The Numerous Benefits of Walking
If a daily fitness walk could be put in a pill, it would be one of the most popular prescriptions in the world. It has so many health benefits. Walking can reduce the risk of many diseases — from heart attack and stroke to hip fracture and glaucoma. These may sound like claims on a bottle of snake oil, but they’re backed by major research. Walking requires no prescription, the risk of side effects is very low, and the benefits are numerous:

Managing your weight. Combined with healthy eating, physical activity is key to any plan for long-lasting weight control. Keeping your weight within healthy limits can lower your risks of type 2 diabetes, heart disease, stroke, cancer, sleep apnea, and osteoarthritis.

Controlling your blood pressure. Physical activity strengthens the heart so it can pump more blood with less effort and with less pressure on the arteries. Staying fit is just as effective as some medications in keeping down blood pressure levels.
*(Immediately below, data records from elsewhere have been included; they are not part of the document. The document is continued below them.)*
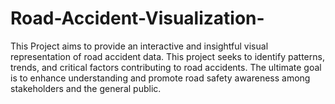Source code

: # Road-Accident-Visualization-
This Project aims to provide an interactive and insightful visual representation of road accident data. This project seeks to identify patterns, trends, and critical factors contributing to road accidents. The ultimate goal is to enhance understanding and promote road safety awareness among stakeholders and the general public.
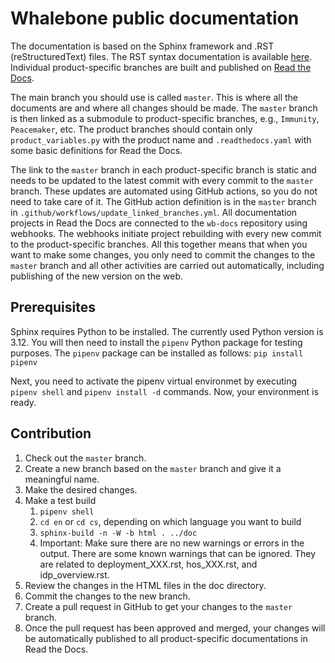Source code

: # Whalebone public documentation

The documentation is based on the Sphinx framework and .RST (reStructuredText) files. The RST syntax documentation is available [here](https://www.sphinx-doc.org/en/master/usage/restructuredtext/index.html). Individual product-specific branches are built and published on [Read the Docs](https://app.readthedocs.org/).

The main branch you should use is called `master`. This is where all the documents are and where all changes should be made. The `master` branch is then linked as a submodule to product-specific branches, e.g., `Immunity`, `Peacemaker`, etc. The product branches should contain only `product_variables.py` with the product name and `.readthedocs.yaml` with some basic definitions for Read the Docs.

The link to the `master` branch in each product-specific branch is static and needs to be updated to the latest commit with every commit to the `master` branch. These updates are automated using GitHub actions, so you do not need to take care of it. The GitHub action definition is in the `master` branch in `.github/workflows/update_linked_branches.yml`. All documentation projects in Read the Docs are connected to the `wb-docs` repository using webhooks. The webhooks initiate project rebuilding with every new commit to the product-specific branches. All this together means that when you want to make some changes, you only need to commit the changes to the `master` branch and all other activities are carried out automatically, including publishing of the new version on the web.

## Prerequisites

Sphinx requires Python to be installed. The currently used Python version is 3.12. You will then need to install the `pipenv` Python package for testing purposes. The `pipenv` package can be installed as follows: `pip install pipenv`

Next, you need to activate the pipenv virtual environmet by executing `pipenv shell` and `pipenv install -d` commands. Now, your environment is ready.

## Contribution

1. Check out the `master` branch.
1. Create a new branch based on the `master` branch and give it a meaningful name.
1. Make the desired changes.
1. Make a test build
    1. `pipenv shell`
    1. `cd en` or `cd cs`, depending on which language you want to build
    1. `sphinx-build -n -W -b html . ../doc`
    1. Important: Make sure there are no new warnings or errors in the output. There are some known warnings that can be ignored. They are related to deployment_XXX.rst, hos_XXX.rst, and idp_overview.rst.
1. Review the changes in the HTML files in the doc directory.
1. Commit the changes to the new branch.
1. Create a pull request in GitHub to get your changes to the `master` branch.
1. Once the pull request has been approved and merged, your changes will be automatically published to all product-specific documentations in Read the Docs.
Decreasing your risk of heart attack. Exercise such as brisk walking for three hours a week — or just half an hour a day — is associated with a 30% to 40% lower risk of heart disease in women. (Based on the 20-year Nurses’ Health Study of 72,000 female nurses.)
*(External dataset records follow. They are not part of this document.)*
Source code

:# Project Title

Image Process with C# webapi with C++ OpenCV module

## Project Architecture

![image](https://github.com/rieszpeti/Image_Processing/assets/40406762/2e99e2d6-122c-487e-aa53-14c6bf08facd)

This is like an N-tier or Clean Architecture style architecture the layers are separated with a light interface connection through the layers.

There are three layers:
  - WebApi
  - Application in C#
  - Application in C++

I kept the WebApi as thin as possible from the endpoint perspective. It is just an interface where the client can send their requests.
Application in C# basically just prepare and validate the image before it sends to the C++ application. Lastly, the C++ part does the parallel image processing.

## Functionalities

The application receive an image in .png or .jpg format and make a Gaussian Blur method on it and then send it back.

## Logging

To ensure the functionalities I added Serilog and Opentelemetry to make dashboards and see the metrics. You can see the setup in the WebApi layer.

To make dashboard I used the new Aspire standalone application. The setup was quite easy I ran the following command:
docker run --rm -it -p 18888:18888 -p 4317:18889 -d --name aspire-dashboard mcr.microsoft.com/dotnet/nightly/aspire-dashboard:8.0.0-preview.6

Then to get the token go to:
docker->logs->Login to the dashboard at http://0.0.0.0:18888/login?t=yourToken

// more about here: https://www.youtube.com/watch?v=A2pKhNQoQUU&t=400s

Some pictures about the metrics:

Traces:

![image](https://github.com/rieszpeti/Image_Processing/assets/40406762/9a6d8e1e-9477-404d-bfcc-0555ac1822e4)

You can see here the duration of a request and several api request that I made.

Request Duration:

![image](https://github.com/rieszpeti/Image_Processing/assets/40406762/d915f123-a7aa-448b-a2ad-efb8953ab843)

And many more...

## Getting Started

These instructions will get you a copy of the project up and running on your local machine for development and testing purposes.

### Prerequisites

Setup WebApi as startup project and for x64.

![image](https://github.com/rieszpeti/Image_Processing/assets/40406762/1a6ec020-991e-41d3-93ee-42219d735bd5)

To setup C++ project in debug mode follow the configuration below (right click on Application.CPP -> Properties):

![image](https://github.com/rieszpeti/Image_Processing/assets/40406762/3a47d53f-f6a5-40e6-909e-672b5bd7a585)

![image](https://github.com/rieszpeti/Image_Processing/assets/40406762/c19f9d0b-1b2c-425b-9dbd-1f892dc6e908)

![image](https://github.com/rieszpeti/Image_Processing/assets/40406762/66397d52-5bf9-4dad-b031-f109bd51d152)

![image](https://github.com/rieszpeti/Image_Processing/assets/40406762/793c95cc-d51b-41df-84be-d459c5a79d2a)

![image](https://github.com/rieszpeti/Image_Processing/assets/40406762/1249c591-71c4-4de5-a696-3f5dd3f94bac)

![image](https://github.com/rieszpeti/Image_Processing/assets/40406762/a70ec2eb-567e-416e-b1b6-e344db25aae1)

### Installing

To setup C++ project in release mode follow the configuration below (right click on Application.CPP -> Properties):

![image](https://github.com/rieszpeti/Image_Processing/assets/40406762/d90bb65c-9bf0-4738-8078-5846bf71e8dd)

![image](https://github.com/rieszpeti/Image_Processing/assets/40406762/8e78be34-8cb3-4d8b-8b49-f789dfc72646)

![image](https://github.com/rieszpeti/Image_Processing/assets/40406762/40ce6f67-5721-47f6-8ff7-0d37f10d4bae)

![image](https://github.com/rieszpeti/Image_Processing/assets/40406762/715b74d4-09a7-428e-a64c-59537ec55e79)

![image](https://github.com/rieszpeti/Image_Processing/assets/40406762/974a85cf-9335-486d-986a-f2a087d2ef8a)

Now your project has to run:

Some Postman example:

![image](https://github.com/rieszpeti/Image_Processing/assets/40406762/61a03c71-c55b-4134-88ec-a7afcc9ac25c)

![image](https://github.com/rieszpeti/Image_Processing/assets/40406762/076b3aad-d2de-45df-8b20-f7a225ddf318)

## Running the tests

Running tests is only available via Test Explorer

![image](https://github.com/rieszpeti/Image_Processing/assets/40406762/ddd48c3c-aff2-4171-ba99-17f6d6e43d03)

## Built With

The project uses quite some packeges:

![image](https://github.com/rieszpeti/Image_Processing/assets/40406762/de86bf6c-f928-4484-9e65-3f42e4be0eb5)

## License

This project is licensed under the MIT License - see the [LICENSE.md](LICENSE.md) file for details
Boosting “good” cholesterol – the level of high-density lipoproteins (HDL). Physical activity helps reduce low-density lipoproteins (LDL or “bad” cholesterol) in the blood, which can cause plaque buildup along the artery walls — a major cause of heart attacks.
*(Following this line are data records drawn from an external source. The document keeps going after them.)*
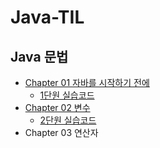 # Java-TIL
## Java 문법
- [Chapter 01 자바를 시작하기 전에](https://github.com/GitmasterLJH/java-til/blob/main/Java%EB%AC%B8%EB%B2%95/Chapter%2001.md)
  - [1단원 실습코드]()
- [Chapter 02 변수](https://github.com/GitmasterLJH/java-til/blob/main/Java%EB%AC%B8%EB%B2%95/Chapter%2002.md)
  - [2단원 실습코드](https://github.com/GitmasterLJH/java-til/tree/main/Java%EB%AC%B8%EB%B2%95/code/Chapter%2002)
- Chapter 03 연산자
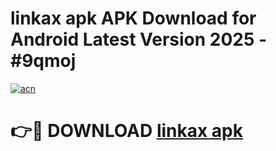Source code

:# linkax apk APK Download for Android Latest Version 2025 - #9qmoj

[![acn](https://github.com/user-attachments/assets/0f9c940e-d8b0-45ae-aac7-cd30a18b3e1c)](https://app.mediaupload.pro?title=linkax_apk&ref=22-F5)

# 👉🔴 DOWNLOAD [linkax apk](https://app.mediaupload.pro?title=linkax_apk&ref=24-F5)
Lowering your risk of stroke. Regular, moderate exercise equivalent to brisk walking for an hour a day, five days a week, can cut the risk of stroke in half, according to a Harvard study of more than 11,000 men.

Reducing your risk of breast cancer and type 2 diabetes. The Nurses’ Health Study also links regular activity to risk reductions for both these diseases. In another study, people at high risk of diabetes cut their risk in half by combining consistent exercise like walking with lower fat intake and a 5% to 7% weight loss.

Avoiding your need for gallstone surgery. Regular walking or other physical activity lowers the risk of needing gallstone surgery by 20% to 31%, found a Harvard study of more than 60,000 women ages 40 to 65.

Protecting against hip fracture. Consistent activity diminishes the risk of hip fracture, concludes a study of more than 30,000 men and women ages 20 to 93.

The list goes on and on. Many other studies indicate a daily brisk walk also can help:
* Prevent depression, colon cancer, constipation, osteoporosis, and impotence
* Lengthen lifespan
* Lower stress levels
* Relieve arthritis and back pain
* Strengthen muscles, bones, and joints
* Improve sleep
* Elevate overall mood and sense of well-being.

Keep it Steady
A steady routine is the most important factor in getting the most out of your exercise program. Walking for at least 30 minutes a day, 5 or more days a week is recommended.

Use these tips to keep you on track:
* During your walks, you should be able to maintain a conversation. If you’re breathing too lightly, increase your pace. If you can’t catch your breath, slow it down.
* Walk around the local area after lunch or dedicate 15 minutes to walking up and down stairs. Climbing is an excellent way to strengthen your heart.
* At night, trade a half hour of TV for a brisk stroll around the block. Take a friend with you for company or get the whole family involved.

The Best Medicine
Any amount of walking is good, but for the best health results, set a brisk pace and walk for 30 minutes at least 5 times a week. Be sure to check with your doctor on the level of exercise that’s best for you.